Formative assessment will be via homework questions and student-faculty discussions and interactions during the SGD sessions.
Summative assessment will be via a multiple-choice exam on basic concepts, faculty evaluation of student participation in SGD sessions and presentations and a final take-home exam on the SGD material.
Course ID: AMC 517
Course Director: Dr. Ralf-Peter Czekay
A major challenge to biomedical scientists is gaining a better understanding of the structures, functions, and interactions of molecular systems used in nature. Previously acquired knowledge about basic protein and membrane structure as well as function and control of enzymatic processes, will be applied to understand the regulation of complex metabolic processes.
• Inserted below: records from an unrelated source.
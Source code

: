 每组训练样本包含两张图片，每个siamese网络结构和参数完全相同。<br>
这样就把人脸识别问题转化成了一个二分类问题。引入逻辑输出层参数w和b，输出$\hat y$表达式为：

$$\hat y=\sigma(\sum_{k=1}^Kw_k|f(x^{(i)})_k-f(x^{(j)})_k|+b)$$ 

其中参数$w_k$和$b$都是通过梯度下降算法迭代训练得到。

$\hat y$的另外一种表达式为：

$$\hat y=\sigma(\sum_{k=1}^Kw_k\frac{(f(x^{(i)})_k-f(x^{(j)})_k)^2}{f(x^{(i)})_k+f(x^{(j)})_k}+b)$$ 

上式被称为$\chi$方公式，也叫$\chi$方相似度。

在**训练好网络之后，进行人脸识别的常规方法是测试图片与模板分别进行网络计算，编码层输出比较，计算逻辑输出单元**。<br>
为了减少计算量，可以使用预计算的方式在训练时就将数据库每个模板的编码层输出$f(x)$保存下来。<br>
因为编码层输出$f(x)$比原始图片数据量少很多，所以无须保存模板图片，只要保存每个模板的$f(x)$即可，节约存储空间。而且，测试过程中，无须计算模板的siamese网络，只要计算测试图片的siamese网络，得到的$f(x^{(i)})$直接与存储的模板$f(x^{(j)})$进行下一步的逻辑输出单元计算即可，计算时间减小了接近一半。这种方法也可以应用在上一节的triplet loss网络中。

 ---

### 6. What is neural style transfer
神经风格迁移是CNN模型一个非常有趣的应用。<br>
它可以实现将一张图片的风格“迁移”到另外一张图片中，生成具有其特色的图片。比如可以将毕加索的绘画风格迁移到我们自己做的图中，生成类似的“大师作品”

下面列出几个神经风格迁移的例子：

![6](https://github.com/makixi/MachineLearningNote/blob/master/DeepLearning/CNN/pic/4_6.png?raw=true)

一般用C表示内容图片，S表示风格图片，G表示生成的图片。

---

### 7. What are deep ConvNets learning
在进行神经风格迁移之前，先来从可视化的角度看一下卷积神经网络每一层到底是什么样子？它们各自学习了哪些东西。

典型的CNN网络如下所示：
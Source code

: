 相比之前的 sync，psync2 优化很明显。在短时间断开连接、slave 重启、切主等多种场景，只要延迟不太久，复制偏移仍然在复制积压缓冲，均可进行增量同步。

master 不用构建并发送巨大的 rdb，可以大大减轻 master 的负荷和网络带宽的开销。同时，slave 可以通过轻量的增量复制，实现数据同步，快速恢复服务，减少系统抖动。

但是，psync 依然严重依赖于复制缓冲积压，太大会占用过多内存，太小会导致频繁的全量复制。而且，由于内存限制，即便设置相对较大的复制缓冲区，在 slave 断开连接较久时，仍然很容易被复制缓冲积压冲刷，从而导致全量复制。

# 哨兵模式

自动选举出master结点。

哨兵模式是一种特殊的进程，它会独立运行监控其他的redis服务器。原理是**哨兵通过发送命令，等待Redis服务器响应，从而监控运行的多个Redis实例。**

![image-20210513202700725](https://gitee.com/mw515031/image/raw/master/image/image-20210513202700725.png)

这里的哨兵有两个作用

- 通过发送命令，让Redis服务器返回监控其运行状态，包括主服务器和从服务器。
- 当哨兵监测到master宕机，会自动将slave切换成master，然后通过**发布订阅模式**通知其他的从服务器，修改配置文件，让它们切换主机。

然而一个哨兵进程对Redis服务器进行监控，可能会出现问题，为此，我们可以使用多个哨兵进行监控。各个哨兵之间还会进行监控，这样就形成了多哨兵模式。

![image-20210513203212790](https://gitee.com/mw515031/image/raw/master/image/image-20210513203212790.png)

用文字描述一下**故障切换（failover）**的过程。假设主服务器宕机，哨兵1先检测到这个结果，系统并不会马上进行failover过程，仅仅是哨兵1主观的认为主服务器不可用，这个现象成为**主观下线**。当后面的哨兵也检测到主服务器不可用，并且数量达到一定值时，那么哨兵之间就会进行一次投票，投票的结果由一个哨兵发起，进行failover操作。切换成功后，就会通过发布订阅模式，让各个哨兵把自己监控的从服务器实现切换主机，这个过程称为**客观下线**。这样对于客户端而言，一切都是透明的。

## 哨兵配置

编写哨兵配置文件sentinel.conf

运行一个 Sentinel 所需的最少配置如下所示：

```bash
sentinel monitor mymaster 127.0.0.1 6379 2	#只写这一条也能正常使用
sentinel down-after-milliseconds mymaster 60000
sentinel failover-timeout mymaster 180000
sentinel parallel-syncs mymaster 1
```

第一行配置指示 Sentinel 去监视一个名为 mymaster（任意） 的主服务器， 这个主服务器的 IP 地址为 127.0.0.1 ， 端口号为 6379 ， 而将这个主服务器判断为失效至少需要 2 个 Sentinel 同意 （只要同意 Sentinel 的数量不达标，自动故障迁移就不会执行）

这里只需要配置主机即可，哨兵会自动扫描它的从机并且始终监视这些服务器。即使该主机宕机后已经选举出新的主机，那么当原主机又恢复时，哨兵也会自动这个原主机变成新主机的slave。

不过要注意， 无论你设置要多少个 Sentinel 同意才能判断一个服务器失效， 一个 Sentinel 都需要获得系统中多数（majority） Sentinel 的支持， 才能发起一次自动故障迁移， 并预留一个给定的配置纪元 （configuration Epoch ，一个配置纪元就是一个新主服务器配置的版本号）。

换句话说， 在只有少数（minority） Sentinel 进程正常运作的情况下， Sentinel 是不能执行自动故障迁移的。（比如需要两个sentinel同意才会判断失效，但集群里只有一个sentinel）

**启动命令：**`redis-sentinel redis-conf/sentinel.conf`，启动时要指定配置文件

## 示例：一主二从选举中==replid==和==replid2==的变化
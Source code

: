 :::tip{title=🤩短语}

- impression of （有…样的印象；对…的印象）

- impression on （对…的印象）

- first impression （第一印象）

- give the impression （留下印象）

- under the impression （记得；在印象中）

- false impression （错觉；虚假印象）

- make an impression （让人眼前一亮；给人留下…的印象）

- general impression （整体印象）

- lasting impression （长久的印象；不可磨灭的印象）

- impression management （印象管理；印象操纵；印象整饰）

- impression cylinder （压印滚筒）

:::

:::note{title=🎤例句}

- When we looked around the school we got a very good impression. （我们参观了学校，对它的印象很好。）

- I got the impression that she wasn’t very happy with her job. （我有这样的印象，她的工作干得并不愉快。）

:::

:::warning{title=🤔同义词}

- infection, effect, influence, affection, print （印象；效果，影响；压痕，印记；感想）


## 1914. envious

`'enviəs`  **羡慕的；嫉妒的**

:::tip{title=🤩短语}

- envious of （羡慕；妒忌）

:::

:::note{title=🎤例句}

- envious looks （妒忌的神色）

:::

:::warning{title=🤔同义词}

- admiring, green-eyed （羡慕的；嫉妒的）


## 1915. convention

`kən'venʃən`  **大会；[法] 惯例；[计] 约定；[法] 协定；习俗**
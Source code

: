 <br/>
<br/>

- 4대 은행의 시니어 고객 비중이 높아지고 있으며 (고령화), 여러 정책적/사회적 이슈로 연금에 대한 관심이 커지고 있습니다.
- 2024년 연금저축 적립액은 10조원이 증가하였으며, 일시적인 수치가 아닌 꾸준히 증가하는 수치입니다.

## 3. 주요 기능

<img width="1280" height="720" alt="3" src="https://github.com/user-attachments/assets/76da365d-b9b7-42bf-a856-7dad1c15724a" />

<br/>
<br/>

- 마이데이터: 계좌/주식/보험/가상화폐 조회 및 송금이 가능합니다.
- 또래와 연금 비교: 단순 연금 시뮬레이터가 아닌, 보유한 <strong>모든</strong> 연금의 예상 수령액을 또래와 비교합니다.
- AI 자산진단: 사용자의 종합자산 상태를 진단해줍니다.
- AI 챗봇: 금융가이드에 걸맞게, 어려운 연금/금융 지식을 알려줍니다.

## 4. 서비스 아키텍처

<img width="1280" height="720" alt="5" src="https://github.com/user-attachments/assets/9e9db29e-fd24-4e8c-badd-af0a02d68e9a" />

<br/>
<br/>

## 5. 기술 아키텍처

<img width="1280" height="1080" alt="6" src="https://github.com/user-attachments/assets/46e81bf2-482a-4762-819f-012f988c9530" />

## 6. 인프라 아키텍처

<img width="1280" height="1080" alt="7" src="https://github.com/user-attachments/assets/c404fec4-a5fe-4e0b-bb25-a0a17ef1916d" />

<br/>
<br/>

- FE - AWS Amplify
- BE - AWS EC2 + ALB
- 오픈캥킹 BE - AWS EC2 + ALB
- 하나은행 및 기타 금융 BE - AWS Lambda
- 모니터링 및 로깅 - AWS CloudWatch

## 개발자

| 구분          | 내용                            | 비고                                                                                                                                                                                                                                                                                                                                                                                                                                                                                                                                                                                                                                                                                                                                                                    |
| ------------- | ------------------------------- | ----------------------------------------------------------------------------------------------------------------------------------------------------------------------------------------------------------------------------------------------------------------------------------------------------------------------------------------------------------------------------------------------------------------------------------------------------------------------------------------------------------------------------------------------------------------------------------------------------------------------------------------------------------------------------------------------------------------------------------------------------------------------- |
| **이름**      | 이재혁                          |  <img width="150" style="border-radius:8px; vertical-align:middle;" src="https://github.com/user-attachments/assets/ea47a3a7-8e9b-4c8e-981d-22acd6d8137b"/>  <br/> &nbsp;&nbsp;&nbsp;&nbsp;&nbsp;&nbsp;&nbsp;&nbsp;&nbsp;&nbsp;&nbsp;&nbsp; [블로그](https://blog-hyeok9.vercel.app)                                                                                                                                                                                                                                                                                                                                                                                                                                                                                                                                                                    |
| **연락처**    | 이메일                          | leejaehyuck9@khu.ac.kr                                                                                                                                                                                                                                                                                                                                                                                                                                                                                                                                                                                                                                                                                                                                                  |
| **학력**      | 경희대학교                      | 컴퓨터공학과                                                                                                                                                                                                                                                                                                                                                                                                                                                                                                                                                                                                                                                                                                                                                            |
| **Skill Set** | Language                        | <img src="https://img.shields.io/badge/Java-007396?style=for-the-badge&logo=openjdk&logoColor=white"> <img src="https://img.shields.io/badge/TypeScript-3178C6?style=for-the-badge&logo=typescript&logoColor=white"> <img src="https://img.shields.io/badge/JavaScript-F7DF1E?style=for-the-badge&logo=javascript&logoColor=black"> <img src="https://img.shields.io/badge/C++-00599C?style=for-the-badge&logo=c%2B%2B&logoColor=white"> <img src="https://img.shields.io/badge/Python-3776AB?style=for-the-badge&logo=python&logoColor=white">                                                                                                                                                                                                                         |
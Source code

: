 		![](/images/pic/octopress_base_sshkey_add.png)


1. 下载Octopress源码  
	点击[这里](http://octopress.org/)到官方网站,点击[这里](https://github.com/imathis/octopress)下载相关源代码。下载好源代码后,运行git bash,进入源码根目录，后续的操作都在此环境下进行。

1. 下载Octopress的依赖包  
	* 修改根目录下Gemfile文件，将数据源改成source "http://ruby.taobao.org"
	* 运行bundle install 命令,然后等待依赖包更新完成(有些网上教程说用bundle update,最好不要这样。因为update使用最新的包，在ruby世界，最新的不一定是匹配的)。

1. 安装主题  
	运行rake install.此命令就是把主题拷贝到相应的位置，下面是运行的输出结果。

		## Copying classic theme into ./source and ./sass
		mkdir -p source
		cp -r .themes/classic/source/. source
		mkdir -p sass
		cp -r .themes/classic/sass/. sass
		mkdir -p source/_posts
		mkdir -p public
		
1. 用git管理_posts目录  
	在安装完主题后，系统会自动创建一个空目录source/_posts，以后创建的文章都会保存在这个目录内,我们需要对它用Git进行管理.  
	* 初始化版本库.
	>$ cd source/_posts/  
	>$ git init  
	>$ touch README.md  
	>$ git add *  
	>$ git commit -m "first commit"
This will provide fundamental insights into normal physiological processes and how dysregulation of these processes will lead to pathophysiological conditions, e.g., Metabolic Syndrome. AMC 517 will provide an integrated exposure to major chemical reactions that take place within each cell of a living organism and that provide energy for vital processes and for synthesizing new organic material. This course will focus primarily on bioenergetics and the major biochemical pathways related to three central metabolic themes applicable to all advanced courses within the various training programs: glucose metabolism, amino acid metabolism, and fatty acid/lipid metabolism. Students will integrate information obtained by studying the mechanism of pathways into the concept of pathway communication. Utilizing the socio-medical condition of Metabolic Syndrome, students will gain a deeper understanding of the function and limitations of compartmentalization of molecules, and the significance of pathway regulation far beyond a subcellular compartment, or the cell itself. Small-group-based problem solving will allow stronger integration and reinforcement of the material taught in each section, leading to greater long-term retention of the material discussed in this course.
Course ID: AMC 612
Utilizes a case study based discussion format to provide a vehicle for students to learn and reflect upon the responsible conduct of research. Topics to be covered include an overview of ethical theory, conducting research, reporting research, peer review, handling research materials and information, mentoring and laboratory supervision, misconduct in research, conflict of interest, human subjects and clinical research, animals in research and genetic research. This course will also familiarize students with both internal and national policies regulating research conduct. (This program fulfills the NIH requisite for predoctoral students and postdoctoral fellows on National Research Service Award Training Grants.)